One reason for this type of message is that it occurs at the time in which the IHS process is being brought down. The WebSphere Plug-in module is in its cycle to reparse the plugin-cfg.xml file while the IHS process is shutting down, therefore the ws_config_parser component does not have enough resources to perform the parsing of the configuration file and throws this message, possibly multiple times in a row. In order to ensure that this is the correct interpretation of the message, it is necessary to find an indicator, such as a ‘shutting down’ type of message like the one shown in the next screenshot:
The other reason why this message may appear in the logs is very likely that the process owner of the IHS process does not have the correct privileges to read the plugin-cfg.xml file. In this case, ensure that the definition for the property User in the httpd.conf file has enough privileges to read the plug-in configuration file defined for the property WebSpherePluginConfig of the httpd.conf file.
For additional information on messages about WebSphere Plug-in issues, refer to the article Error message definitions for WebSphere Application Server’s webserver plugin component.
Receiving the message GSK_ERROR_BAD_CERT: No suitable certificate found
The message GSK_ERROR_BAD_CERT appears in log files when the WebSphere Plug-in is attempting to establish an SSL connection with the back-end WebSphere Application Server and it does not have a way to validate the SSL certificate sent by the WebSphere Application Server. An example of this type of message is shown in the next screenshot:
One way to solve this problem is by adding to the IHS key ring file the signer certificate from the WebSphere Application Server. When doing this, care must be taken to correctly select the WebSphere trust store. In other words, the correct scope for your target Application Server needs to be identified so that the appropriate trust store can be accessed.

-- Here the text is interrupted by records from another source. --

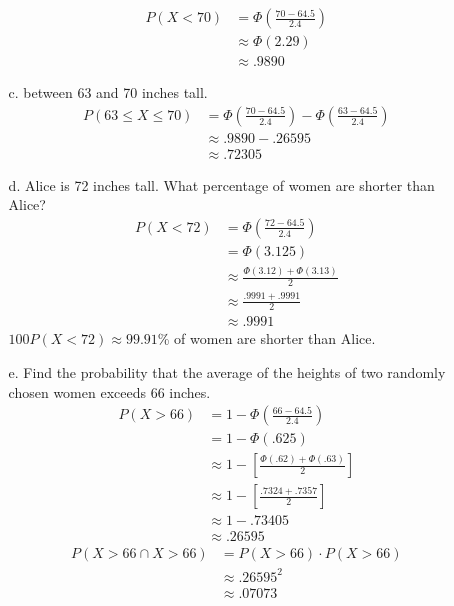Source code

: \documentclass[letterpaper,12pt]{article}
\begin{document}
\begin{enumerate}
\begin{enumerate}
\begin{align*}
          P(X < 70) &= \Phi\left(\frac{70 - 64.5}{2.4}\right) \\
          &\approx \Phi(2.29) \\
          &\approx .9890
        \end{align*}
      \item[c.]
        between 63 and 70 inches tall.
        \begin{align*}
          P(63 \le X \le 70) &= \Phi\left(\frac{70 - 64.5}{2.4}\right) - \Phi\left(\frac{63 - 64.5}{2.4}\right) \\
          &\approx .9890 - .26595 \\
          &\approx .72305
        \end{align*}
      \item[d.]
        Alice is 72 inches tall. What percentage of women are shorter than Alice?
        \begin{align*}
          P(X < 72) &= \Phi\left(\frac{72 - 64.5}{2.4}\right) \\
          &= \Phi(3.125) \\
          &\approx \frac{\Phi(3.12) + \Phi(3.13)}{2} \\
          &\approx \frac{.9991 + .9991}{2} \\
          &\approx .9991
        \end{align*}
        $100P(X < 72) \approx 99.91$\% of women are shorter than Alice.
      \item[e.]
        Find the probability that the average of the heights of two randomly chosen women exceeds 66 inches.
        \begin{align*}
          P(X > 66) &= 1 - \Phi\left(\frac{66 - 64.5}{2.4}\right) \\
          &= 1 - \Phi(.625) \\
          &\approx 1 - \left[\frac{\Phi(.62) + \Phi(.63)}{2}\right] \\
          &\approx 1 - \left[\frac{.7324 + .7357}{2}\right] \\
          &\approx 1 - .73405 \\
          &\approx .26595
        \end{align*}
        \begin{align*}
          P(X > 66 \cap X > 66) &= P(X > 66) \cdot P(X > 66) \\
          &\approx .26595^2 \\
          &\approx .07073
        \end{align*}
    \end{enumerate}
\end{enumerate}
\end{document}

For instance, if it was desired to obtain the root certificate (aka, signer certificate) used by the Chap7AppServer Application Server, one needs to identify the scope for that application server. Therefore, one should start with the following breadcrumb in the ISC (Deployment Manager console): Security | SSL certificate and key management | Manage endpoint security configurations. The following screenshot illustrates a portion of the resulting page:
Once the appropriate scope is identified, continue by completing the breadcrumb: Security | SSL certificate and key management | Manage endpoint security configurations | Chap7AppServer | Key stores and certificates | NodeDefaultTrustStore | Signer certificates. The following screenshot shows a portion of a resulting page.
You are now in position to extract the Application Server signer SSL certificate. Once this certificate is extracted, it needs to be imported into the IHS key ring file as a root certificate.